* ABOUT THIS EXERCISE
All of the entries below are to be copied word for word.

Records from a data collection
══════════════════════════════

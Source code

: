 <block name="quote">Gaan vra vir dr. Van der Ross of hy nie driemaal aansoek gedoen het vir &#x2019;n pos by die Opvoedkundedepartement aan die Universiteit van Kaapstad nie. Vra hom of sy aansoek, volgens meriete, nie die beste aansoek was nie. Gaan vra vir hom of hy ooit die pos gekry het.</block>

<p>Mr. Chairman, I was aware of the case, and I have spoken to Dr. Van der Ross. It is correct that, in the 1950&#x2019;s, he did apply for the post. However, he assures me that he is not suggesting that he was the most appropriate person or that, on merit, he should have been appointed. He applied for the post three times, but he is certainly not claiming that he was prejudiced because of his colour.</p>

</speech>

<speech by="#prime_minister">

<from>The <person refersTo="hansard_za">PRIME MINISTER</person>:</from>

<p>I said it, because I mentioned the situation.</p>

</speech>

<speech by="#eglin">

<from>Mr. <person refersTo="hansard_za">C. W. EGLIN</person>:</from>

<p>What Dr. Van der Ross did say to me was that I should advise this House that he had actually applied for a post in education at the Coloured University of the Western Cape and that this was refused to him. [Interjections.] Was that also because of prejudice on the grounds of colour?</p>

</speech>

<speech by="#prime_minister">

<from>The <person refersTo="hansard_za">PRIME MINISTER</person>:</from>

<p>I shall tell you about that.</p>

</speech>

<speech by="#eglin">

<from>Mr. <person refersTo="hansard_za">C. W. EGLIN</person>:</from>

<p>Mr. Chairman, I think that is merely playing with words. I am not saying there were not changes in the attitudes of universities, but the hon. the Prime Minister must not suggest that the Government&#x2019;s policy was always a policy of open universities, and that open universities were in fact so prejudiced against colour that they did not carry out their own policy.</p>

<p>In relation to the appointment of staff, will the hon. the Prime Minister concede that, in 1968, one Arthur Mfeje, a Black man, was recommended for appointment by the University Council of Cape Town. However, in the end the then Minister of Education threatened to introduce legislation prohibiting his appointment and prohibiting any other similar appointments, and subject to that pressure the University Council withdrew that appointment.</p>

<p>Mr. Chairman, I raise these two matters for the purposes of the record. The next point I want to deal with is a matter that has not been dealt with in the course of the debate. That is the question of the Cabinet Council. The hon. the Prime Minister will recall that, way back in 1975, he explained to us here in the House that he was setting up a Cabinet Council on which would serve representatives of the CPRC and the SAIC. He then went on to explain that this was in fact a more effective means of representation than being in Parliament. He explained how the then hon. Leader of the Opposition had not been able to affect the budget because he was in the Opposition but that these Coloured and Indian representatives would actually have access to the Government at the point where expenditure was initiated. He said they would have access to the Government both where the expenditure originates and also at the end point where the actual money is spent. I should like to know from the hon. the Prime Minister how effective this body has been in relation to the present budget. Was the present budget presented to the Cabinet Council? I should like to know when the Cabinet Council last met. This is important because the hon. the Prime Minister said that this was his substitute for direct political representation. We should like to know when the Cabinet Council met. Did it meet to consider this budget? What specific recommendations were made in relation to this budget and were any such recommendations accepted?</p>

══════════════════════════════

* EXPECTED OUTPUT
Source code

: <block name="quote">Gaan vra vir dr. Van der Ross of hy nie driemaal aansoek gedoen het vir &#x2019;n pos by die Opvoedkundedepartement aan die Universiteit van Kaapstad nie. Vra hom of sy aansoek, volgens meriete, nie die beste aansoek was nie. Gaan vra vir hom of hy ooit die pos gekry het.</block>

<p>Mr. Chairman, I was aware of the case, and I have spoken to Dr. Van der Ross. It is correct that, in the 1950&#x2019;s, he did apply for the post. However, he assures me that he is not suggesting that he was the most appropriate person or that, on merit, he should have been appointed. He applied for the post three times, but he is certainly not claiming that he was prejudiced because of his colour.</p>

</speech>

<speech by="#prime_minister">

<from>The <person refersTo="hansard_za">PRIME MINISTER</person>:</from>

<p>I said it, because I mentioned the situation.</p>

</speech>

<speech by="#eglin">

<from>Mr. <person refersTo="hansard_za">C. W. EGLIN</person>:</from>

<p>What Dr. Van der Ross did say to me was that I should advise this House that he had actually applied for a post in education at the Coloured University of the Western Cape and that this was refused to him. [Interjections.] Was that also because of prejudice on the grounds of colour?</p>

</speech>

<speech by="#prime_minister">

<from>The <person refersTo="hansard_za">PRIME MINISTER</person>:</from>

<p>I shall tell you about that.</p>

</speech>

<speech by="#eglin">

<from>Mr. <person refersTo="hansard_za">C. W. EGLIN</person>:</from>

<p>Mr. Chairman, I think that is merely playing with words. I am not saying there were not changes in the attitudes of universities, but the hon. the Prime Minister must not suggest that the Government&#x2019;s policy was always a policy of open universities, and that open universities were in fact so prejudiced against colour that they did not carry out their own policy.</p>

<p>In relation to the appointment of staff, will the hon. the Prime Minister concede that, in 1968, one Arthur Mfeje, a Black man, was recommended for appointment by the University Council of Cape Town. However, in the end the then Minister of Education threatened to introduce legislation prohibiting his appointment and prohibiting any other similar appointments, and subject to that pressure the University Council withdrew that appointment.</p>

<p>Mr. Chairman, I raise these two matters for the purposes of the record. The next point I want to deal with is a matter that has not been dealt with in the course of the debate. That is the question of the Cabinet Council. The hon. the Prime Minister will recall that, way back in 1975, he explained to us here in the House that he was setting up a Cabinet Council on which would serve representatives of the CPRC and the SAIC. He then went on to explain that this was in fact a more effective means of representation than being in Parliament. He explained how the then hon. Leader of the Opposition had not been able to affect the budget because he was in the Opposition but that these Coloured and Indian representatives would actually have access to the Government at the point where expenditure was initiated. He said they would have access to the Government both where the expenditure originates and also at the end point where the actual money is spent. I should like to know from the hon. the Prime Minister how effective this body has been in relation to the present budget. Was the present budget presented to the Cabinet Council? I should like to know when the Cabinet Council last met. This is important because the hon. the Prime Minister said that this was his substitute for direct political representation. We should like to know when the Cabinet Council met. Did it meet to consider this budget? What specific recommendations were made in relation to this budget and were any such recommendations accepted?</p>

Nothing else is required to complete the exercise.